What is needed:
If a line in the data below contains "Step", copy it.

───── Input records

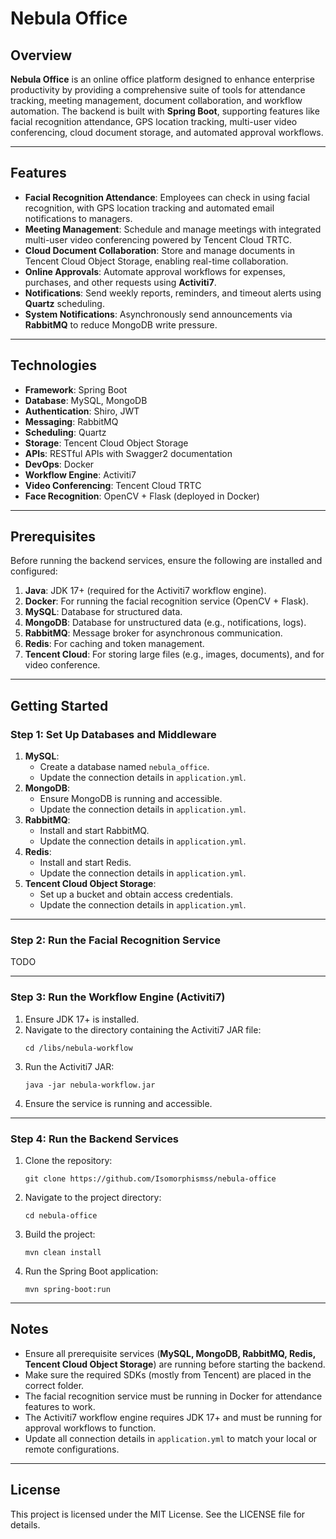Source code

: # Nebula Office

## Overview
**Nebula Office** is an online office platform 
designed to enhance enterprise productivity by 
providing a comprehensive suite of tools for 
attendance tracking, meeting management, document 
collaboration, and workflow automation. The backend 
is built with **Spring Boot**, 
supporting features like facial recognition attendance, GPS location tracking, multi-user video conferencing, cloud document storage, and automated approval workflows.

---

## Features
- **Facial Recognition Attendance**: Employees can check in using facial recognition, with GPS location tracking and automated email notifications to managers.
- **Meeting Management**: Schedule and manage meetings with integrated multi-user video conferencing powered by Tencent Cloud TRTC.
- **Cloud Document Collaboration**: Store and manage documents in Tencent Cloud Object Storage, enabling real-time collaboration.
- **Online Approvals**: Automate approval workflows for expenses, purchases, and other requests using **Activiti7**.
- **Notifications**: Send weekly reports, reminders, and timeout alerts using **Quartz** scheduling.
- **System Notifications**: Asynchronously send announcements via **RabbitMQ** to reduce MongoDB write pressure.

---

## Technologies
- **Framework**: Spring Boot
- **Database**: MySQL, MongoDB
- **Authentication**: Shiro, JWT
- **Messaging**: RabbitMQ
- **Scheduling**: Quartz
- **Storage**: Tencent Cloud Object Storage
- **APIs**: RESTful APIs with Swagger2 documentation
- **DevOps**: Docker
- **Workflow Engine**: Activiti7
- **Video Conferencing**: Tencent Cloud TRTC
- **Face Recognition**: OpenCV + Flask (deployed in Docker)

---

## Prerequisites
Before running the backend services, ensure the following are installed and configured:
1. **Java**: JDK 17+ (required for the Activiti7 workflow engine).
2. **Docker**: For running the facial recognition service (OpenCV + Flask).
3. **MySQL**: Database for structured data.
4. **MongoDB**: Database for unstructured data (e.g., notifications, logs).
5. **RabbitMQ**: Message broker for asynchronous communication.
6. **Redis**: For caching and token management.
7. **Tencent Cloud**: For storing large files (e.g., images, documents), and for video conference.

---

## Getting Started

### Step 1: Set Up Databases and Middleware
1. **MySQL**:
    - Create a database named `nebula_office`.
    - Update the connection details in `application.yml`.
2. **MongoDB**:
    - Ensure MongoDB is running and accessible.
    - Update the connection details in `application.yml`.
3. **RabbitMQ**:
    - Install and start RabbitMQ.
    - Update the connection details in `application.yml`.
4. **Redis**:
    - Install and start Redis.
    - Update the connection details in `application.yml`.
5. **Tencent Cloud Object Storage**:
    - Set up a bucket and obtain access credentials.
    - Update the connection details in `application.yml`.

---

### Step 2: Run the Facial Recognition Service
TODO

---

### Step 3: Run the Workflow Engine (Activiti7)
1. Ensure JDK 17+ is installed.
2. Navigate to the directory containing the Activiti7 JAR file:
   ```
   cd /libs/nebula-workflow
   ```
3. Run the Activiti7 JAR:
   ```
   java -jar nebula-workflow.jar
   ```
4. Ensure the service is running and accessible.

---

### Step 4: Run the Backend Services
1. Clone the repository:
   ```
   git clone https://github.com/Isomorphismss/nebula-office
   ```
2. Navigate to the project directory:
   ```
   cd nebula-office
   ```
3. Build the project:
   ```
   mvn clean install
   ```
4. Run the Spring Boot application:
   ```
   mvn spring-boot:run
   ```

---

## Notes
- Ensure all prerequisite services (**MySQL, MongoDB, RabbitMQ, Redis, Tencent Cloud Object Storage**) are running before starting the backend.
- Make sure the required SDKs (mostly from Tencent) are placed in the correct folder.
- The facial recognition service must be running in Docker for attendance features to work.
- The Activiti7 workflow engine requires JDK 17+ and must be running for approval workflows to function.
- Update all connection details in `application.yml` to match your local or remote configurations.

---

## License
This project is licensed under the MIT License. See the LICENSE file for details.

──────────
───── Input records

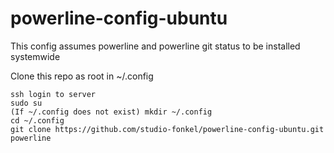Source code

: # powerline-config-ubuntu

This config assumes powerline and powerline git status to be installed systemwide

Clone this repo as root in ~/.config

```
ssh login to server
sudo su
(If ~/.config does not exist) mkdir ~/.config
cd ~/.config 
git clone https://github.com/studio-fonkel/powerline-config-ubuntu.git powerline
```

──────────

Reply:
### Step 1: Set Up Databases and Middleware
### Step 2: Run the Facial Recognition Service
### Step 3: Run the Workflow Engine (Activiti7)
### Step 4: Run the Backend Services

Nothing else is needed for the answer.